The proposal, if approved by the 1980 General Assembly, would put Maryland ahead of Virginia and the District of Columbia in meeting the U.S. Department of Transportation's mandate that the three jurisdictions establish "stable and reliable revenue sources' before the federal government provides more aid for Metro construction.
Key provisions of the proposal include:
A change in the state gasoline tax -- currently 9 cents per gallon -- that would mean a minimum of a penny a gallon increase next year and continuing increases or decreases in subsequent years, based on the rate of inflation or deflation. The first year's tax hike should increase revenues from about $190 million to $210 million.
An authorization for transit districts in the state, including the Washington suburbs as well as the Baltimore metropolitan area, to impose up to a 1 percent general sales tax for transportation purposes.
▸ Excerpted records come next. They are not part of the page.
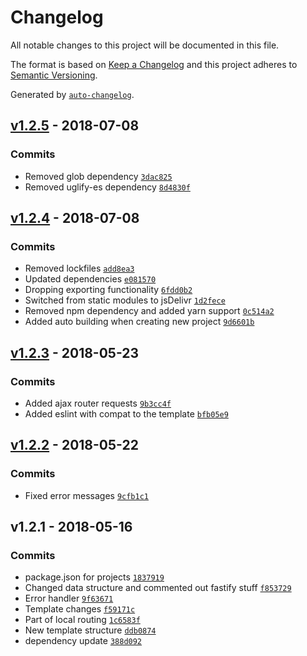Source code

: # Changelog

All notable changes to this project will be documented in this file.

The format is based on [Keep a Changelog](http://keepachangelog.com/en/1.0.0/)
and this project adheres to [Semantic Versioning](http://semver.org/spec/v2.0.0.html).

Generated by [`auto-changelog`](https://github.com/CookPete/auto-changelog).

## [v1.2.5](https://github.com/wafferjs/waffer-cli/compare/v1.2.5...v1.2.5) - 2018-07-08

### Commits

- Removed glob dependency [`3dac825`](https://github.com/wafferjs/waffer-cli/commit/3dac825c0ecdd2e306ad92a6991284434f1ef799)
- Removed uglify-es dependency [`8d4830f`](https://github.com/wafferjs/waffer-cli/commit/8d4830fef679e898ddca2274931662ee8f8afe67)

## [v1.2.4](https://github.com/wafferjs/waffer-cli/compare/v1.2.3...v1.2.4) - 2018-07-08

### Commits

- Removed lockfiles [`add8ea3`](https://github.com/wafferjs/waffer-cli/commit/add8ea3a46b063f082e35ba369e4086e25339c73)
- Updated dependencies [`e081570`](https://github.com/wafferjs/waffer-cli/commit/e081570862c8e6e41c8a9d37fa8ae125356efe53)
- Dropping exporting functionality [`6fdd0b2`](https://github.com/wafferjs/waffer-cli/commit/6fdd0b2358498c706f4b8657eaf34fea1f487a53)
- Switched from static modules to jsDelivr [`1d2fece`](https://github.com/wafferjs/waffer-cli/commit/1d2fece853a7878428ae9bd7a4fcb1416b64513d)
- Removed npm dependency and added yarn support [`0c514a2`](https://github.com/wafferjs/waffer-cli/commit/0c514a24dde3f0ef4eeb9297c28210184a0a59a0)
- Added auto building when creating new project [`9d6601b`](https://github.com/wafferjs/waffer-cli/commit/9d6601b02a6eb7e04c2918c5b9852a9b1f24ead4)

## [v1.2.3](https://github.com/wafferjs/waffer-cli/compare/v1.2.2...v1.2.3) - 2018-05-23

### Commits

- Added ajax router requests [`9b3cc4f`](https://github.com/wafferjs/waffer-cli/commit/9b3cc4f0fd9c082c8550fb9c555ee70c8abfcf47)
- Added eslint with compat to the template [`bfb05e9`](https://github.com/wafferjs/waffer-cli/commit/bfb05e9bf1173fb1f0194a8c68b481ad7835f328)

## [v1.2.2](https://github.com/wafferjs/waffer-cli/compare/v1.2.1...v1.2.2) - 2018-05-22

### Commits

- Fixed error messages [`9cfb1c1`](https://github.com/wafferjs/waffer-cli/commit/9cfb1c1099a2bbac7b3032623629ac995bb800cb)

## v1.2.1 - 2018-05-16

### Commits

- package.json for projects [`1837919`](https://github.com/wafferjs/waffer-cli/commit/1837919f538e3b63bea6e20a17e67722f3116017)
- Changed data structure and commented out fastify stuff [`f853729`](https://github.com/wafferjs/waffer-cli/commit/f853729cb5b67105537463c50b791230528bca62)
- Error handler [`9f63671`](https://github.com/wafferjs/waffer-cli/commit/9f636712b634769ef9774d7fba6dfae6e84d2284)
- Template changes [`f59171c`](https://github.com/wafferjs/waffer-cli/commit/f59171c9052a062b17db46152121301601276698)
- Part of local routing [`1c6583f`](https://github.com/wafferjs/waffer-cli/commit/1c6583f10be7d99511907bb632def4736d6fff4e)
- New template structure [`ddb0874`](https://github.com/wafferjs/waffer-cli/commit/ddb0874671b3728b5d6e4b0c3a71652a36e7c9fa)
- dependency update [`388d092`](https://github.com/wafferjs/waffer-cli/commit/388d0920ffe885cc60854a2e27f2dd6dfff301e0)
If both Prince George's and Montgomery counties imposed the tax, they could raise a total of $45 million annually. The present sales tax is 5 cents on the dollar.
The proposed authorization for a general sales tax for a Washington suburban transit district would give Montgomery and Prince George's counties the ability to remove their entire Metro operating costs from the politically sensitive property tax.
However, that proposal met with an early cool reaction.
Ken Duncan administrative assistant to Prince George's County Executive Lawrence Hogan, said that Hogan is opposed to any sales tax increase. Prince George's County Councilman Francis B. Francois suggested the proposal might best be submitted to referendum. Montgomery County Executive Charles Gilchrist said that the sales tax "is the one part of the [transportation] package I want to look at most seriously. There is a big state surplus."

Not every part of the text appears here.